きっかけは養護学校の小学部4年の時にした初恋だった。ある日、同じ養護学校の中学部に通うその相手の先輩の誕生日に、こちらの思いを伝える詩を書いてプレゼントしようと思い立ったのだが、脳性マヒによる手足と言葉の障害がある私は当時から,鉛筆をもって自力でものを書くことが出来なかった。だから、何かを書く必要がある時には時間をかけて口頭で言った言葉を、先生や親に代筆してもらっていた。しかし、である。憧れの先輩への詩のプレゼントは[どうしても自力で書きたい]と思い、鉛筆に代わるものを必死に探した。すると,機能訓練の先生が「電動のタイプライターはどうだろう」と、アドバイスしてくれた。

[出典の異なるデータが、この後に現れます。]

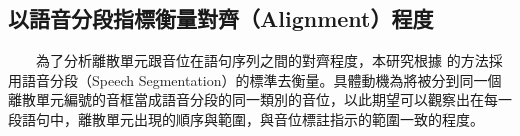 \subsection{以語音分段指標衡量對齊（Alignment）程度}

　　為了分析離散單元跟音位在語句序列之間的對齊程度，本研究根據 \cite{strgar_phoneme_2023} 的方法採用語音分段（Speech Segmentation）的標準去衡量。具體動機為將被分到同一個離散單元編號的音框當成語音分段的同一類別的音位，以此期望可以觀察出在每一段語句中，離散單元出現的順序與範圍，與音位標註指示的範圍一致的程度。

鼻でタイプライターを打つ松兼さんの写真 そのアドバイスに勢い込んで、さっそく学校の電動タイプライターを家に借りて帰り,指先でキーを狙ってみた。でも,最初は不随意運動(アテトーゼ)のために腕が思い通りに動かせず,間違いの連続で、1週間ほどつづけていると,疲れで熱まで出してしまった。それでも何としても先輩に詩をプレゼントしたい一心で,熱が下がってまたタイプライターの前に座ると,どこからともなく「鼻で打ってみろ!」という声がしたのだ。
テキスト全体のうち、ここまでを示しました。